Ensure you have the proper safety equipment on board, and that you know how to use it. Tell someone familiar with you and your vessel about your plans for the day, and give them an estimated time of your return. How else will anyone know if something goes wrong and you are missing?
Always have a radio or some means of communication. A handheld radio can run as low as $300 these days, and you can even find them second hand. If you are in immediate danger, send a Mayday with your position on channel 16 of your vhf radio. Say "Mayday, Mayday, Mayday" followed by your vessel's name and your position three times. Tofino Coast Guard Radio should hear this and will send appropriate aid to your location. If you are using a cell phone, direct access to marine aid can be made by dialling *16.
Is your vessel in good repair and ready for a day on the water? Most breakdowns are simply the result of running out of fuel - a sure-fire way to put a bummer on the rest of the day. Got fuel, and it still won't run? Check your kill switches if you are so equipped, ensure throttles are in neutral, fuel lines are connected and not kinked, and that your fuel filter is not full of water. Batteries, fuses and electrical connections should in good shape and free of corrosion. Pump your gas ball, and turn the key for another try.
Check the weather and tide conditions. Continuous marine broadcasts are available by calling 726-3415. Consider delaying your trip if there are wind or fog advisories. Remember that weather can change dramatically in the course of a couple hours.
"Where in the fog are we?" If you do get caught, slow down, try to get your bearings, and if you have to, call for help. Search and Rescue vessels can use direction-finding equipment in conjunction with your VHF radio to locate your position if necessary.
Plan your route. Always carry a local chart, and know what hazards, rocks and mudflats may stand in your way. Charts will also provide you with a foolproof way of finding some of our local treasures. Look for black bears at the heads of small creeks, whales in muddy-bottomed bays, and fish over anomalies in the ocean floor. You can also investigate future anchorages or wilderness hikes.
Remember that water does not come equipped with road signs, or yellow lines. We share these waterways, and there are rules regulating the conduct of boaters in order to prevent accidents. These are known as the Collision Regulations. They are international regulations that apply to all mariners and the most basic ones are as follows.

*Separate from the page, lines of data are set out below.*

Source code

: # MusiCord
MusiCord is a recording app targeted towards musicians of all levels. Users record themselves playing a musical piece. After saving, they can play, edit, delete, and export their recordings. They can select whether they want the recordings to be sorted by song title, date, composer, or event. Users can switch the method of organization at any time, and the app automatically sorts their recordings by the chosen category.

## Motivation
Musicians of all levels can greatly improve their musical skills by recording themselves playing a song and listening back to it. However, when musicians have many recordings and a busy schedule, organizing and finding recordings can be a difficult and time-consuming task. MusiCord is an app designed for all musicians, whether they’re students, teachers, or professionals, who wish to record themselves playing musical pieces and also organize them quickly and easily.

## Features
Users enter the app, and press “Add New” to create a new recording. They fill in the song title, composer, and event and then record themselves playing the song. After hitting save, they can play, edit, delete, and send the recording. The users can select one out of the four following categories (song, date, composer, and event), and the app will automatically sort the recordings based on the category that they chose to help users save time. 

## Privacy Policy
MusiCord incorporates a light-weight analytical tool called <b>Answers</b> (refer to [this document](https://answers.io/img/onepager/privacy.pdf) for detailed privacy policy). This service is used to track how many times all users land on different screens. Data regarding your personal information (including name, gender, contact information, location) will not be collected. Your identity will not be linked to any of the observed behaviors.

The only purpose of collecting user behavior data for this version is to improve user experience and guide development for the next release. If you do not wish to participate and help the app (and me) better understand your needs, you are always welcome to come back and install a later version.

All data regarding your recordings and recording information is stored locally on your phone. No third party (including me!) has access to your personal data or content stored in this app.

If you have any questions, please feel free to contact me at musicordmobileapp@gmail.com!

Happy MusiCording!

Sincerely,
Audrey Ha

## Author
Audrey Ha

If you meet another vessel head on, both vessels should alter course to starboard (right) and the vessels should pass each other portside (left) to portside. If two vessels are crossing one another (coming together at an angle), the vessel that is on the right has the right of way and should keep her course and speed. The vessel that is on the left must alter course and stay out of the way. A vessel that is overtaking (passing) another vessel must keep clear of the vessel being overtaken. Finally, if you run at night or in the fog, navigation lights are a must. These are available in all price ranges including battery powered ones for $31.
There are other necessities to ensure yourself a safe voyage. Always carry a waterproof flashlight. They have saved the lives of more mariners than you would believe. Bring clothing appropriate for all types of weather, and don't forget your hat and sunglasses. Grab some water, snacks and your fishing gear; if you can bear it, leave the alcohol for when you get home.
Have fun and make sure you make it back safe and sound. Give yourself the pleasure of ending your day with that exhilarated, exhausted type of feeling that comes from spending the day under the sun and over the salt. You know you'll sleep like a baby.
Heather Shobe is a Coast Guard officer and will be teaching a Safe Boating Course Thursday May 11th, 2006, 6-9pm and Saturday May 13th, 2006, 9am-5pm. Students will receive a Pleasure Craft Operator Card.